Each entry below is to be duplicated precisely.

★ ★ ★

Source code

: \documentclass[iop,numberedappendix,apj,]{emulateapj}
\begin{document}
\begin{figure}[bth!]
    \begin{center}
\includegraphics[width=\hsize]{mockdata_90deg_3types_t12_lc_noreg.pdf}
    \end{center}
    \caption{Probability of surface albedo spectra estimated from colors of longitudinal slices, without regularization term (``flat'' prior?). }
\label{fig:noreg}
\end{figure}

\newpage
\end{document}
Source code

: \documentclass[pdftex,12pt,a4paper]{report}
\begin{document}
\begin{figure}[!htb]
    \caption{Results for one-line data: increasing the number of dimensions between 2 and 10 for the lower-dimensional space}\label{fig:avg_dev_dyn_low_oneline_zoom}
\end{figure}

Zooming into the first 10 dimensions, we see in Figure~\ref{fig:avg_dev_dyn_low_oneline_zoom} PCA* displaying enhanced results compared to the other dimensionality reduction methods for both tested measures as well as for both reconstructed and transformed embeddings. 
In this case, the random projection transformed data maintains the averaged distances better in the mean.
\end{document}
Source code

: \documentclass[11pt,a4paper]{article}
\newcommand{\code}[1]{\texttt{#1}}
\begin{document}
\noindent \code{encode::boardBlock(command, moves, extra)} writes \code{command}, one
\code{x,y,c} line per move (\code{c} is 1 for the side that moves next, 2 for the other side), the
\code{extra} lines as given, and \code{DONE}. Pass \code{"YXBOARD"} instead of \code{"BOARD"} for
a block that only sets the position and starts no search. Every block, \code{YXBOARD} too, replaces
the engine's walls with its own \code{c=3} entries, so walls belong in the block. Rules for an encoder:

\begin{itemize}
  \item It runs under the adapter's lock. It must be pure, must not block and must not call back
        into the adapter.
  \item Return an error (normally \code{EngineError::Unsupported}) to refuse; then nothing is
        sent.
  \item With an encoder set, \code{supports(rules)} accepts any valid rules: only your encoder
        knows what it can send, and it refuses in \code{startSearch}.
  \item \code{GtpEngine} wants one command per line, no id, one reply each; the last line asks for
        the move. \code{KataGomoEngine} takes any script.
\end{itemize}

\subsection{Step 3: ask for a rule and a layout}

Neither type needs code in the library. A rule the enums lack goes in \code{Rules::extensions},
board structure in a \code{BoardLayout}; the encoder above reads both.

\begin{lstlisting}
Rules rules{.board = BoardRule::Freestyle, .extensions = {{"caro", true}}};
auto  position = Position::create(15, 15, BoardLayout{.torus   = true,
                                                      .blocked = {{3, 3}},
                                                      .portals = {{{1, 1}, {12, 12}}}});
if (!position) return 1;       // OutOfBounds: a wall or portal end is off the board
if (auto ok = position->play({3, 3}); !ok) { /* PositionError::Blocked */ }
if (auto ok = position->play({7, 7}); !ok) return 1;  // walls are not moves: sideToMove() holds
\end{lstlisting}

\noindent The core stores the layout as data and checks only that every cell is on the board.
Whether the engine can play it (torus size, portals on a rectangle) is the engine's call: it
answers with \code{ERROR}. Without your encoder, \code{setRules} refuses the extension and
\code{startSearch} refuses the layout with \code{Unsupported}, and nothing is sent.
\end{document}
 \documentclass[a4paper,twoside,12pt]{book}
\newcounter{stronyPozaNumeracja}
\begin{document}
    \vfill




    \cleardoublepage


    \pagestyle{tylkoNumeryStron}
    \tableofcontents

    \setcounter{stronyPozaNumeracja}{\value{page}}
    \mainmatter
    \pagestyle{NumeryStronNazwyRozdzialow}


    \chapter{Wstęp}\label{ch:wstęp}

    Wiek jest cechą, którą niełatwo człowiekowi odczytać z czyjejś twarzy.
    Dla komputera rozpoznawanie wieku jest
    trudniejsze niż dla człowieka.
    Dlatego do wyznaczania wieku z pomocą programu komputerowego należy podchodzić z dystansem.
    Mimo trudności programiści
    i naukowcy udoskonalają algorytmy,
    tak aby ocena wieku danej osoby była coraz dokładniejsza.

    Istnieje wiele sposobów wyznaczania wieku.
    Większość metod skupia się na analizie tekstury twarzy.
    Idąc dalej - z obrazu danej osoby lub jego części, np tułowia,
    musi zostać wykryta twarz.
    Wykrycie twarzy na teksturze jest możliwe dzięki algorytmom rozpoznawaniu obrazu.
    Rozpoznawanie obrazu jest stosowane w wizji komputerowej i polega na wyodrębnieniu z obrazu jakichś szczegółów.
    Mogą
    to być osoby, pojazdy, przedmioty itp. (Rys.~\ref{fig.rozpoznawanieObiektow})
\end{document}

★ ★ ★

- [RESPONSE TO THIS EXERCISE]
Source code

: \documentclass[iop,numberedappendix,apj,]{emulateapj}
\begin{document}
\begin{figure}[bth!]
    \begin{center}
\includegraphics[width=\hsize]{mockdata_90deg_3types_t12_lc_noreg.pdf}
    \end{center}
    \caption{Probability of surface albedo spectra estimated from colors of longitudinal slices, without regularization term (``flat'' prior?). }
\label{fig:noreg}
\end{figure}

\newpage
\end{document}
Source code

: \documentclass[pdftex,12pt,a4paper]{report}
\begin{document}
\begin{figure}[!htb]
    \caption{Results for one-line data: increasing the number of dimensions between 2 and 10 for the lower-dimensional space}\label{fig:avg_dev_dyn_low_oneline_zoom}
\end{figure}

Zooming into the first 10 dimensions, we see in Figure~\ref{fig:avg_dev_dyn_low_oneline_zoom} PCA* displaying enhanced results compared to the other dimensionality reduction methods for both tested measures as well as for both reconstructed and transformed embeddings. 
In this case, the random projection transformed data maintains the averaged distances better in the mean.
\end{document}
Source code

: \documentclass[11pt,a4paper]{article}
\newcommand{\code}[1]{\texttt{#1}}
\begin{document}
\noindent \code{encode::boardBlock(command, moves, extra)} writes \code{command}, one
\code{x,y,c} line per move (\code{c} is 1 for the side that moves next, 2 for the other side), the
\code{extra} lines as given, and \code{DONE}. Pass \code{"YXBOARD"} instead of \code{"BOARD"} for
a block that only sets the position and starts no search. Every block, \code{YXBOARD} too, replaces
the engine's walls with its own \code{c=3} entries, so walls belong in the block. Rules for an encoder:

\begin{itemize}
  \item It runs under the adapter's lock. It must be pure, must not block and must not call back
        into the adapter.
  \item Return an error (normally \code{EngineError::Unsupported}) to refuse; then nothing is
        sent.
  \item With an encoder set, \code{supports(rules)} accepts any valid rules: only your encoder
        knows what it can send, and it refuses in \code{startSearch}.
  \item \code{GtpEngine} wants one command per line, no id, one reply each; the last line asks for
        the move. \code{KataGomoEngine} takes any script.
\end{itemize}

\subsection{Step 3: ask for a rule and a layout}

Neither type needs code in the library. A rule the enums lack goes in \code{Rules::extensions},
board structure in a \code{BoardLayout}; the encoder above reads both.

\begin{lstlisting}
Rules rules{.board = BoardRule::Freestyle, .extensions = {{"caro", true}}};
auto  position = Position::create(15, 15, BoardLayout{.torus   = true,
                                                      .blocked = {{3, 3}},
                                                      .portals = {{{1, 1}, {12, 12}}}});
if (!position) return 1;       // OutOfBounds: a wall or portal end is off the board
if (auto ok = position->play({3, 3}); !ok) { /* PositionError::Blocked */ }
if (auto ok = position->play({7, 7}); !ok) return 1;  // walls are not moves: sideToMove() holds
\end{lstlisting}

\noindent The core stores the layout as data and checks only that every cell is on the board.
Whether the engine can play it (torus size, portals on a rectangle) is the engine's call: it
answers with \code{ERROR}. Without your encoder, \code{setRules} refuses the extension and
\code{startSearch} refuses the layout with \code{Unsupported}, and nothing is sent.
\end{document}
 \documentclass[a4paper,twoside,12pt]{book}
\newcounter{stronyPozaNumeracja}
\begin{document}
    \vfill




    \cleardoublepage


    \pagestyle{tylkoNumeryStron}
    \tableofcontents

    \setcounter{stronyPozaNumeracja}{\value{page}}
    \mainmatter
    \pagestyle{NumeryStronNazwyRozdzialow}


    \chapter{Wstęp}\label{ch:wstęp}

    Wiek jest cechą, którą niełatwo człowiekowi odczytać z czyjejś twarzy.
    Dla komputera rozpoznawanie wieku jest
    trudniejsze niż dla człowieka.
    Dlatego do wyznaczania wieku z pomocą programu komputerowego należy podchodzić z dystansem.
    Mimo trudności programiści
    i naukowcy udoskonalają algorytmy,
    tak aby ocena wieku danej osoby była coraz dokładniejsza.

    Istnieje wiele sposobów wyznaczania wieku.
    Większość metod skupia się na analizie tekstury twarzy.
    Idąc dalej - z obrazu danej osoby lub jego części, np tułowia,
    musi zostać wykryta twarz.
    Wykrycie twarzy na teksturze jest możliwe dzięki algorytmom rozpoznawaniu obrazu.
    Rozpoznawanie obrazu jest stosowane w wizji komputerowej i polega na wyodrębnieniu z obrazu jakichś szczegółów.
    Mogą
    to być osoby, pojazdy, przedmioty itp. (Rys.~\ref{fig.rozpoznawanieObiektow})
\end{document}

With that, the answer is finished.